Sosyalistler adına söz alan Veronique de Keyser, "Mursi'nin demokratik yollarla seçildiğini ama Mısır halkının beklentilerini karşılayamadığını" belirtmiş fakat alternatifinin ordunun görevlendireceği bir cumhurbaşkanı olamayacağını vurgulamıştı.
Liberaller adına konuşan Marietje Schaake, Mursi'nin Mısır halkının büyük çoğunluğunun gözünde meşruiyetini kaybettiğini iddia etmişti.

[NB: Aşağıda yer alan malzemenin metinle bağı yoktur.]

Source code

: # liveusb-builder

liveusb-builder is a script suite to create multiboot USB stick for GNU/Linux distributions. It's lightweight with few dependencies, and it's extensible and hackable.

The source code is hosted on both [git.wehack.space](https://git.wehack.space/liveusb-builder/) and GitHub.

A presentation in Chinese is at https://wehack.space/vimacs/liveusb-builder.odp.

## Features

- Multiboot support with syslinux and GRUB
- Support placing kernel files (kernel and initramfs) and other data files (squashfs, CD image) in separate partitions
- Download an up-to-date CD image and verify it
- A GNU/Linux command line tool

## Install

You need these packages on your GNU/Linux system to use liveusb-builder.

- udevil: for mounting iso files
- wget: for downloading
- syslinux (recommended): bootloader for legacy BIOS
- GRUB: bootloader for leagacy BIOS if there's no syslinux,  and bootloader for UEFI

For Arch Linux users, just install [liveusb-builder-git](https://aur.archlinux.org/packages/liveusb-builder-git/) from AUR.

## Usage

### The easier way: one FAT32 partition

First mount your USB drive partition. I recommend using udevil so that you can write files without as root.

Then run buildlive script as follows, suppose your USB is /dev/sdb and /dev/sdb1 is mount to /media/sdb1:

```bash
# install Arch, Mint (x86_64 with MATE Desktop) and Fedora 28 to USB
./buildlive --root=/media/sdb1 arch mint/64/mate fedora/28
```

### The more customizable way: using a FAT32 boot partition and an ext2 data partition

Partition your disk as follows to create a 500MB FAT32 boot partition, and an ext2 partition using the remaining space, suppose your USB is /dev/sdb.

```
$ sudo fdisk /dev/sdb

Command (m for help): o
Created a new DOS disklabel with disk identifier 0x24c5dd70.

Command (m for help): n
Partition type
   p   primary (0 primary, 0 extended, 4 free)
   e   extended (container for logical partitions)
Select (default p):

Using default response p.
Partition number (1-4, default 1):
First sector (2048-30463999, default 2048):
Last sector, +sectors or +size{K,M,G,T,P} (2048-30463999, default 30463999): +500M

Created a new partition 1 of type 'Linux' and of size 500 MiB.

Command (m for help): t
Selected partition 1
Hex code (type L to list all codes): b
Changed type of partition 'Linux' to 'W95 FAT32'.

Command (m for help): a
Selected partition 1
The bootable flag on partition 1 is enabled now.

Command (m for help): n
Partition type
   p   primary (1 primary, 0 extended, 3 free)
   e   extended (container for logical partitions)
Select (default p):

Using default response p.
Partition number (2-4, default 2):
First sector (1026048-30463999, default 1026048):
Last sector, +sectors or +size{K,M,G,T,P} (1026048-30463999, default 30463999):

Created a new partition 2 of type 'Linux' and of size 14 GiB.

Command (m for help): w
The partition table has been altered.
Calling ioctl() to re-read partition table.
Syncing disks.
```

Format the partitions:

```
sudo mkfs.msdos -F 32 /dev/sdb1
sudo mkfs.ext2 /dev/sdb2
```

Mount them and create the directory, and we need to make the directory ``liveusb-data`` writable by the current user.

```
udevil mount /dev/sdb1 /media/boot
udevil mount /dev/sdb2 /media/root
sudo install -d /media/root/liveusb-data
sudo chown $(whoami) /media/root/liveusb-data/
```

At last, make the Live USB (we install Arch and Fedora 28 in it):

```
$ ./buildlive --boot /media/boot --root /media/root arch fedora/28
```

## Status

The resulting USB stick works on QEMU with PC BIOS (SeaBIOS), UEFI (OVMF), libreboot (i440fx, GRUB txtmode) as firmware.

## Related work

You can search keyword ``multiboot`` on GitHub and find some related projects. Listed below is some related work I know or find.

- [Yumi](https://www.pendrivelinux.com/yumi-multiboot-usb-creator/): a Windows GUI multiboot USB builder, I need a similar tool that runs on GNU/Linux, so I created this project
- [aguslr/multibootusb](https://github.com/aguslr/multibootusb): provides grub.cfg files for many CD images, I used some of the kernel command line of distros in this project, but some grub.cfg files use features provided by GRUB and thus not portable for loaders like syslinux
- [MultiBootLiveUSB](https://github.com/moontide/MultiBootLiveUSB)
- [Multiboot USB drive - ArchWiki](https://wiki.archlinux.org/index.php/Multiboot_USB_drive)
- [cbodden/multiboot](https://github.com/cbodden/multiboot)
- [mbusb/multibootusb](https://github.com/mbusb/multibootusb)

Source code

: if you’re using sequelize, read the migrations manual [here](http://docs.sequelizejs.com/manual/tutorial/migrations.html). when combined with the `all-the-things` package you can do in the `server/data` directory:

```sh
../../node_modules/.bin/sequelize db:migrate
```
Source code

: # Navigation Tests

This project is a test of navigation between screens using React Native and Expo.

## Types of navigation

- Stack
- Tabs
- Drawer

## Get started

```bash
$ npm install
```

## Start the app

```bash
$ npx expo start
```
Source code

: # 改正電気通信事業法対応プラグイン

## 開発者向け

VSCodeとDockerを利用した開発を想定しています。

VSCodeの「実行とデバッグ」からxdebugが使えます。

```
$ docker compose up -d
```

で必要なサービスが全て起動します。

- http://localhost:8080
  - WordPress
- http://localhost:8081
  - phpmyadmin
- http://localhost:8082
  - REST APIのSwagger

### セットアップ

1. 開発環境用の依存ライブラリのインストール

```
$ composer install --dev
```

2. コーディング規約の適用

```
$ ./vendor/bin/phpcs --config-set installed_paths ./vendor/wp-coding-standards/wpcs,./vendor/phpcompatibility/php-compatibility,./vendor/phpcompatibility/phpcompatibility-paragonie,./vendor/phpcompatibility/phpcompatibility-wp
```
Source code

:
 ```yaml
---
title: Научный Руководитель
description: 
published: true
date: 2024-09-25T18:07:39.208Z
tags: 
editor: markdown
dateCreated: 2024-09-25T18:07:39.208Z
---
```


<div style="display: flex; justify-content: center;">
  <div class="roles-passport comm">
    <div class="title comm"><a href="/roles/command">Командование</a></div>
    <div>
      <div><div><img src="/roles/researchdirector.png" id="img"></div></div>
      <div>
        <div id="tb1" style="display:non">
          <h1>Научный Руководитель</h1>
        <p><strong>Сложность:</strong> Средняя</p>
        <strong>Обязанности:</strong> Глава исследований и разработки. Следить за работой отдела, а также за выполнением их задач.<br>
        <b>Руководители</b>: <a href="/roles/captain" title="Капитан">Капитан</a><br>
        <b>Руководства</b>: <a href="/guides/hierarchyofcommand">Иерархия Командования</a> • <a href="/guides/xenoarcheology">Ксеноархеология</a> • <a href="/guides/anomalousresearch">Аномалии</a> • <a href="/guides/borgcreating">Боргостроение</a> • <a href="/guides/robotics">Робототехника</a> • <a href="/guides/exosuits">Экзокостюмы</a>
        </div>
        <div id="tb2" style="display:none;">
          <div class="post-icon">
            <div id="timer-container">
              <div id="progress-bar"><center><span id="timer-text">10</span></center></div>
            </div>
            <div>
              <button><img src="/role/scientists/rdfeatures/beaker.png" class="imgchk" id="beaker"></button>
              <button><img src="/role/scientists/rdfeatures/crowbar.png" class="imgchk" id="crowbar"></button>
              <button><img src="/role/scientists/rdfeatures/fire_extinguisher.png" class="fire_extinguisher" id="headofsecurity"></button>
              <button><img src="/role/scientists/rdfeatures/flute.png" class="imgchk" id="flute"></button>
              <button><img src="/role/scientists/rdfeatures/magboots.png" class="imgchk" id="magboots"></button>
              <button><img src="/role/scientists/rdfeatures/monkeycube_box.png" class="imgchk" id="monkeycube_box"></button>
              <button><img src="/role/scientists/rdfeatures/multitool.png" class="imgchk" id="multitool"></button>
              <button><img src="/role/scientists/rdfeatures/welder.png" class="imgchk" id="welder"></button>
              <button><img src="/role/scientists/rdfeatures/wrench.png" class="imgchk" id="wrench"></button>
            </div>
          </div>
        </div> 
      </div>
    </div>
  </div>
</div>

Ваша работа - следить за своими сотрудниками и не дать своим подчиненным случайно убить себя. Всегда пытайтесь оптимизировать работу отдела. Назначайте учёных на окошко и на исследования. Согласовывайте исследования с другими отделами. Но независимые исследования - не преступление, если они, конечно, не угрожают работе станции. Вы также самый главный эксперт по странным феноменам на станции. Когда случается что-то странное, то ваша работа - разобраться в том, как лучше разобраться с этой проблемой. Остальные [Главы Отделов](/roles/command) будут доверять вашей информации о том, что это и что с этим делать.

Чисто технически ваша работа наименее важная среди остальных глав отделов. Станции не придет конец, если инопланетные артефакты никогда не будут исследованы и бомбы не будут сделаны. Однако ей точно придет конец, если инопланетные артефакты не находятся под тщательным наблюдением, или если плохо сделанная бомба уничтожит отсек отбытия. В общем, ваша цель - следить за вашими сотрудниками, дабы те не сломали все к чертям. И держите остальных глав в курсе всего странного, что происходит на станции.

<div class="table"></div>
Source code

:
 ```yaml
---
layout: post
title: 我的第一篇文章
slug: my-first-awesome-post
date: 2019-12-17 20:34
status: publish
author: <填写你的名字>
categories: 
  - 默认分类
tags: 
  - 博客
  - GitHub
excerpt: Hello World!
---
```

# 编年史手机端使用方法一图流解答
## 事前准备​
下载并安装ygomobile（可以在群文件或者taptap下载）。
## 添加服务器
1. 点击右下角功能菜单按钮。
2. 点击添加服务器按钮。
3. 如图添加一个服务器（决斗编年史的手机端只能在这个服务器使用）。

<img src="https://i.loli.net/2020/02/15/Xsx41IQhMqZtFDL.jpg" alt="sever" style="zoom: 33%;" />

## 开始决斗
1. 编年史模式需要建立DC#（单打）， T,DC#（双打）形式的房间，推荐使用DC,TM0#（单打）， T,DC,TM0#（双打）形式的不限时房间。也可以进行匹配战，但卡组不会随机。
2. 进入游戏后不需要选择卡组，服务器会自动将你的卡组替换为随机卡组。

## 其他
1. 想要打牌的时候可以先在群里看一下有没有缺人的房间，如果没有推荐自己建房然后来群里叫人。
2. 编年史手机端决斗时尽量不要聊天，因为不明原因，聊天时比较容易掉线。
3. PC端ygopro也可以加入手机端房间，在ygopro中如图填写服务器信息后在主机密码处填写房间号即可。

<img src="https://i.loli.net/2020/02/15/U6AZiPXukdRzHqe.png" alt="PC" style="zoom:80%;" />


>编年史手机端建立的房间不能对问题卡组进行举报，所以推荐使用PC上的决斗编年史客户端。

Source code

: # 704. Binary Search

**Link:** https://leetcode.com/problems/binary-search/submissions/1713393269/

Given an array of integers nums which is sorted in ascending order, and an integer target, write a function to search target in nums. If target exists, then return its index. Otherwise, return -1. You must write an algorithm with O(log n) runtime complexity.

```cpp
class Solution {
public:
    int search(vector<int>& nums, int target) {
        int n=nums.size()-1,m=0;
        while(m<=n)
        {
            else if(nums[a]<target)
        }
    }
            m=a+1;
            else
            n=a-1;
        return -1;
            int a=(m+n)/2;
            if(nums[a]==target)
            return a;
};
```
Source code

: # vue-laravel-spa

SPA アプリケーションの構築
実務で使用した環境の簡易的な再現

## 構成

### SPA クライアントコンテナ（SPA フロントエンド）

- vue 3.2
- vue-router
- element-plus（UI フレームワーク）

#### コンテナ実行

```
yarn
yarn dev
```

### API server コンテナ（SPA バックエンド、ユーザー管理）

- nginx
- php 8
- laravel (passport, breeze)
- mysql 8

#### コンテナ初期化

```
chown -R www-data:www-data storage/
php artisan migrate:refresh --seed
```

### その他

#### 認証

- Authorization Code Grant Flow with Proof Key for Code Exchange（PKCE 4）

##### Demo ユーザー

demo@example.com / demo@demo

Schaake, Mursi'yi ekonomik reformda ve ülkeyi demokrasiye götürmekte başarısız olmakla, azınlıkların haklarını kısıtlamakla, sivil toplumu cezalandırmakla itham etmişti.
Muhafazakarlar ve Reformistler adına söz alan Charles Tannock ise Mursi'nin kaotik yönetimiyle uluslararası ortaklarının ve kendi halkının sabrını test ettiğini, Mübarek rejiminden bile ileri gittiğini ileri sürmüş, başlangıçta Mursi'ye "destek verdiği" için Avrupa Birliği'ni sert sözlerle eleştirmişti.
Oturumda Ashton adına konuşan dönem başkanlı Litvanya'nın Dışişleri Bakan Yardımcısı Vytautas Leskevicius, "Mursi'nin 'başarısızlıklarına' vurgu yaparak, birçok Mısırlı'nın Mübarek rejimi sırasında daha iyi oldukları" görüşünü paylaştığını iddia etmişti.